El cuerpo de las mujeres ha sido desde la noche de los tiempos un espacio de revelaciones. Ayer era Tomás de Aquino definiéndonos como «algo imperfecto y ocasional» (“femina est aliquid deficiens et occasionatum”).
Hoy es la controversia en torno a la definición de “consentimiento” incluida en el anteproyecto de la Ley de Libertad sexual. La Ley y la RAE han pretendido volatizar la cultura de la violación, o naturalizarla. Estupro; virgo vitiata; deber conyugal; acceso carnal con engaño; coito con soltera núbil o con viuda, logrado sin su libre consentimiento.

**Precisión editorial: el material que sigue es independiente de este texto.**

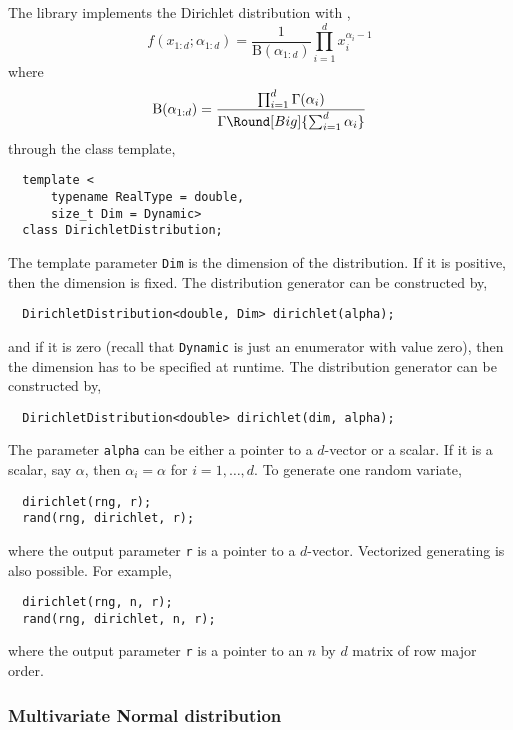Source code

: The library implements the Dirichlet distribution with \pdf,
\begin{equation*}
  f(x_{1:d};\alpha_{1:d}) = \frac{1}{\mathrm{B}(\alpha_{1:d})}
  \prod_{i=1}^d x_i^{\alpha_i - 1}
\end{equation*}
where
\begin{equation*}
  \mathrm{B}(\alpha_{1:d}) =
  \frac{\prod_{i=1}^d\Gamma(\alpha_i)}
  {\Gamma\Round[Big]{\sum_{i=1}^d\alpha_i}}
\end{equation*}
through the class template,
\begin{Verbatim}
  template <
      typename RealType = double,
      size_t Dim = Dynamic>
  class DirichletDistribution;
\end{Verbatim}
The template parameter \verb|Dim| is the dimension of the distribution. If it
is positive, then the dimension is fixed. The distribution generator can be
constructed by,
\begin{Verbatim}
  DirichletDistribution<double, Dim> dirichlet(alpha);
\end{Verbatim}
and if it is zero (recall that \verb|Dynamic| is just an enumerator with value
zero), then the dimension has to be specified at runtime. The distribution
generator can be constructed by,
\begin{Verbatim}
  DirichletDistribution<double> dirichlet(dim, alpha);
\end{Verbatim}
The parameter \verb|alpha| can be either a pointer to a $d$-vector or a scalar.
If it is a scalar, say $\alpha$, then $\alpha_i = \alpha$ for $i = 1,\dots,d$.
To generate one random variate,
\begin{Verbatim}
  dirichlet(rng, r);
  rand(rng, dirichlet, r);
\end{Verbatim}
where the output parameter \verb|r| is a pointer to a $d$-vector. Vectorized
generating is also possible. For example,
\begin{Verbatim}
  dirichlet(rng, n, r);
  rand(rng, dirichlet, n, r);
\end{Verbatim}
where the output parameter \verb|r| is a pointer to an $n$ by $d$ matrix of row
major order.

\subsubsection{Multivariate Normal distribution}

Todas versiones soft de la agresión sexual. «Una joven prudente tiene pocos motivos para temer las artes de un libertino», escribía una ensoñadora Jane West a finales del XVIII. El mismo argumento de defensa de Dominique Strauss-Kahn, apelando a la french seduction.
Consentimiento no es certeza matemática, señorías. Anestesia emocional y física no significa aquiescencia. Del silencio y la inacción no se infiere consentimiento sobreentendido. No se cede voluntariamente el derecho a hacer de nosotras algo disponible para ser usado sexualmente.
Wollstonecraft lo llamó «cruel acto de abnegación», en “María o Los agravios de la mujer”.
En un régimen patriarcal, ¿qué podemos negociar nosotras cuando el deseo no es rey?